- The Washington Times - Sunday, October 19, 2003

WILMINGTON, Ohio (AP) — The sharply rising number of obese Americans is leading medical-equipment manufacturers and ambulance crews to supersize their stretchers.

Manufacturers are adding thicker aluminum frames, bulkier connectors and extra spine supports to create stretchers with a capacity of 650 pounds, instead of the standard 350 to 500. Ambulance crews are switching to the heavy-duty models to avoid injuries to rescue workers and patients alike.

“If the stretchers aren’t big enough, a person may fall off. It’s a disaster. Or if the stretcher collapses, it can lead to injury for them or the attendant,” said Dr. Richard Atkinson, president of the American Obesity Association.

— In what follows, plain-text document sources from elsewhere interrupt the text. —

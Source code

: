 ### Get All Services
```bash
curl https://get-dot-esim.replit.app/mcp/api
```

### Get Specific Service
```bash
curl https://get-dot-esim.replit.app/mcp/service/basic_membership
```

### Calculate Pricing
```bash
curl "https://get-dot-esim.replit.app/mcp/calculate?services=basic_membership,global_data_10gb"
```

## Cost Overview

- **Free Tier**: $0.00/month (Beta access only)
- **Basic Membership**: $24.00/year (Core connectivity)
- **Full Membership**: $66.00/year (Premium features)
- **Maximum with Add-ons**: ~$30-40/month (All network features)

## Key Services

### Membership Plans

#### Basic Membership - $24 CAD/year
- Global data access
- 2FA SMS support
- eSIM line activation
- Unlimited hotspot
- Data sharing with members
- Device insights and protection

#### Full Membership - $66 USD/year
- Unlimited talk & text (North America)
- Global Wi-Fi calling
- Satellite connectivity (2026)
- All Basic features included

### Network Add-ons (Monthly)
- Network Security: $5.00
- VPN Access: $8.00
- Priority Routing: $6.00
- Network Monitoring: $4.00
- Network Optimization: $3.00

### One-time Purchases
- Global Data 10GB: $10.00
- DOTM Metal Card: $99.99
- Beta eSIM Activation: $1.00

No doctors or paramedics interviewed for this story could actually recall any cases of overweight people breaking a stretcher or falling off one, but they knew of paramedics who have gotten hurt lifting heavy patients.

Josh Weiss, a spokesman for Southwest Ambulance, which serves the Phoenix and Tucson, Ariz., areas, said the company’s paramedics once employed a tarp to carry patients too big for a standard stretcher.

“You’d have to have five to 10 different firefighters lift it up. It was unsafe for our units. There would be many physical problems for our crews,” he said. “Back injuries would often occur.”

Southwest, which operates 225 ambulances and answers more than 200,000 calls a year, recently replaced its stretchers with those that can handle up to 650 pounds. It also has created a special unit with wider ambulances that have special hydraulic lifts and shock absorbers to carry the obese.

A Rand Corp. study released last week found that the number of extremely obese American adults — those who are at least 100 pounds overweight — has quadrupled since the 1980s to about 4 million. That works out to about 1 in every 50 adults.

Paramedics are noticing the difference.

“It just seems over the past couple of years we’re hearing more often about crews asking for extra personnel to come lift or special equipment to come lift,” said Craig Gravitz, chief paramedic for Denver Health Medical Center in Colorado, which replaced some of its stretchers with the 650-pound model.